## Instructions for the task:
In the records below, begin at the line that has "- **Troubleshooting**: Provides" and stop after the line that has "- **System Design**: Recommends"; quote those lines verbatim and nothing more.

[Extracted data entries]
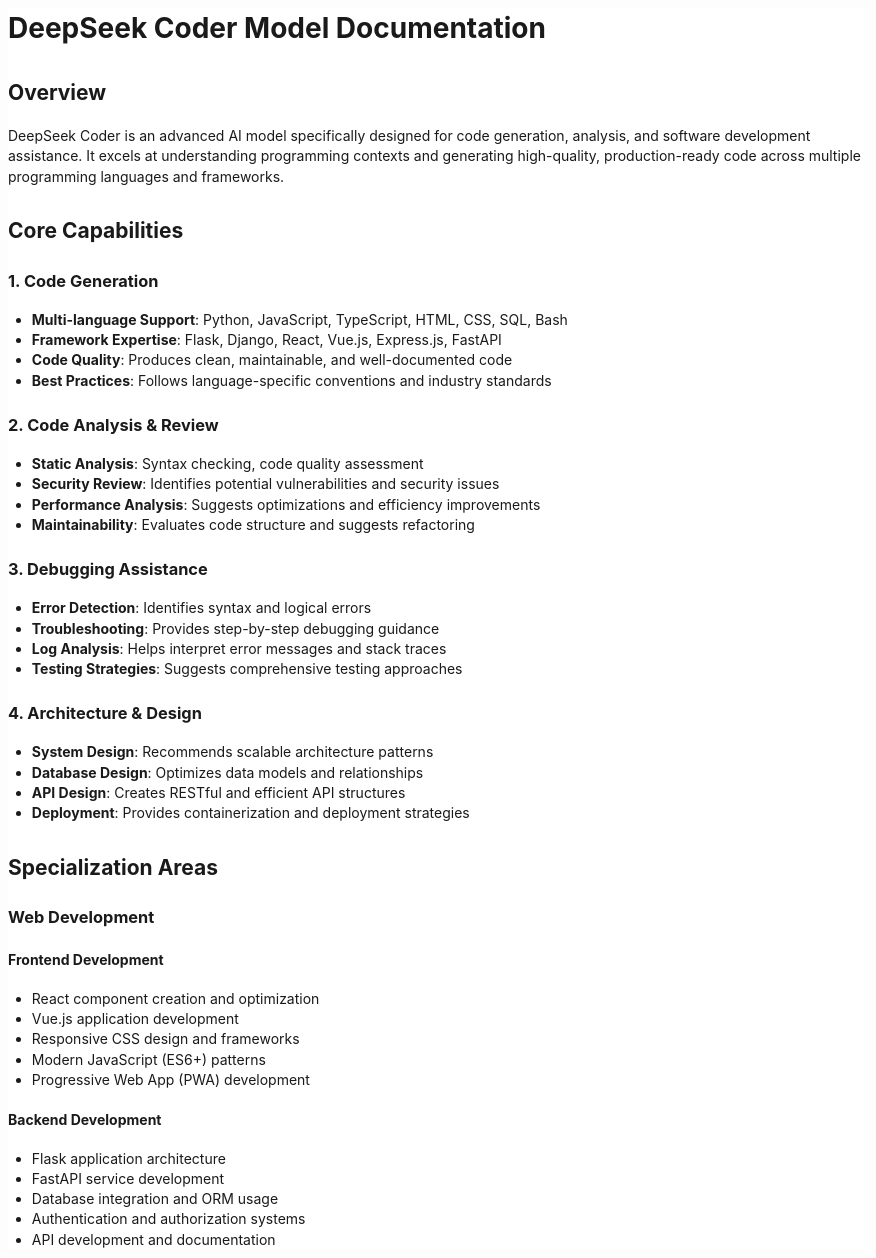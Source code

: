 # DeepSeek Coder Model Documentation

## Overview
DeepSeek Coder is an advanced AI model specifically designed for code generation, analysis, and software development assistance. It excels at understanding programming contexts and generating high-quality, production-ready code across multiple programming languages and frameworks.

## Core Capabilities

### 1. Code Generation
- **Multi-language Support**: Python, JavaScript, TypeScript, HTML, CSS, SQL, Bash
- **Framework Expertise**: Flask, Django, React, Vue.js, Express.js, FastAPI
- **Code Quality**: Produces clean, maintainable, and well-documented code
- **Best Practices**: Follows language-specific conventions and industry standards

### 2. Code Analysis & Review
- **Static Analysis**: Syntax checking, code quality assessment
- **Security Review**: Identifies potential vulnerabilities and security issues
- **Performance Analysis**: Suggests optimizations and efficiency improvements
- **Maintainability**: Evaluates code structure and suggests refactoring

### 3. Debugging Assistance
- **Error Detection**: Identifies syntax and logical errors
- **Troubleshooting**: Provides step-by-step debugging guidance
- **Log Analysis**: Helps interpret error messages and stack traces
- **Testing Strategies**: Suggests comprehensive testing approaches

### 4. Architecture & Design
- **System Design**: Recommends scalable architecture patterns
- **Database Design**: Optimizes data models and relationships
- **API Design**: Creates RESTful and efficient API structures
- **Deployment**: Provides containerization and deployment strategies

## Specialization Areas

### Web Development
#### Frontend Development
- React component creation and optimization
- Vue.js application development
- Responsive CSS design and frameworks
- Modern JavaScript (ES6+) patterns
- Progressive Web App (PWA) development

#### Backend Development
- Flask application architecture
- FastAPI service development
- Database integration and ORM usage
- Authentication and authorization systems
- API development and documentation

* * *

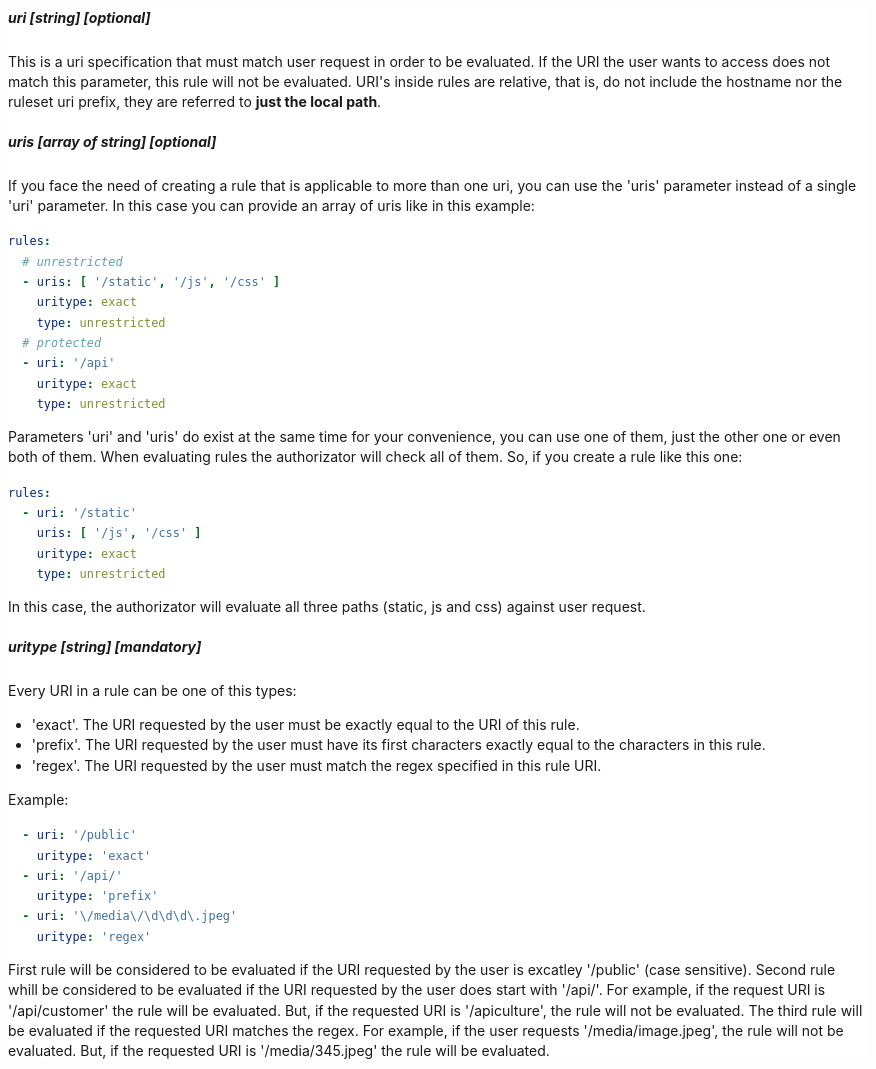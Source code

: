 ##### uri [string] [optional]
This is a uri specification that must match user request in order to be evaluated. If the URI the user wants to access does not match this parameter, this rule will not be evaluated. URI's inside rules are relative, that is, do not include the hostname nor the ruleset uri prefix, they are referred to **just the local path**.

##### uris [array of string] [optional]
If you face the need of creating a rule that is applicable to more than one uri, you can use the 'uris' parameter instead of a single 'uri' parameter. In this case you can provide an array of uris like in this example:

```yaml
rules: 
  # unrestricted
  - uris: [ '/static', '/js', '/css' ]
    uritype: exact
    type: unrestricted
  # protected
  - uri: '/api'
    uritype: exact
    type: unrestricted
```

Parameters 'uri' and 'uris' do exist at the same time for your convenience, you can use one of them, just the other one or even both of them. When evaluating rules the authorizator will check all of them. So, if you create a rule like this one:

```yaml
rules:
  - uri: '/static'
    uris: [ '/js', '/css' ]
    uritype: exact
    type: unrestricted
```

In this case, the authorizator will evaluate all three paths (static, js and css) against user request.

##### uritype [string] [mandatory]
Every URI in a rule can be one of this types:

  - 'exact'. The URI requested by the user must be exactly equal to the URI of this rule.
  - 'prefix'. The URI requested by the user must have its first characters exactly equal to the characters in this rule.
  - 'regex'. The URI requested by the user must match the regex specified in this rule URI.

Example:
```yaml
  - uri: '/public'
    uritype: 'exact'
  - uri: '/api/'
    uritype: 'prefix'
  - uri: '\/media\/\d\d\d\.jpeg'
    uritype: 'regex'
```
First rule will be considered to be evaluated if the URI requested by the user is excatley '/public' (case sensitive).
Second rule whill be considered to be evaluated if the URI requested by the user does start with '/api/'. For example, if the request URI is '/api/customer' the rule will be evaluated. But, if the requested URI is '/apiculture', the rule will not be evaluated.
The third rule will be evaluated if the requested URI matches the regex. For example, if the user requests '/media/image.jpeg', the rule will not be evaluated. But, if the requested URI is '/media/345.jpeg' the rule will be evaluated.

## Reply to the task:
- **Troubleshooting**: Provides step-by-step debugging guidance
- **Log Analysis**: Helps interpret error messages and stack traces
- **Testing Strategies**: Suggests comprehensive testing approaches

### 4. Architecture & Design
- **System Design**: Recommends scalable architecture patterns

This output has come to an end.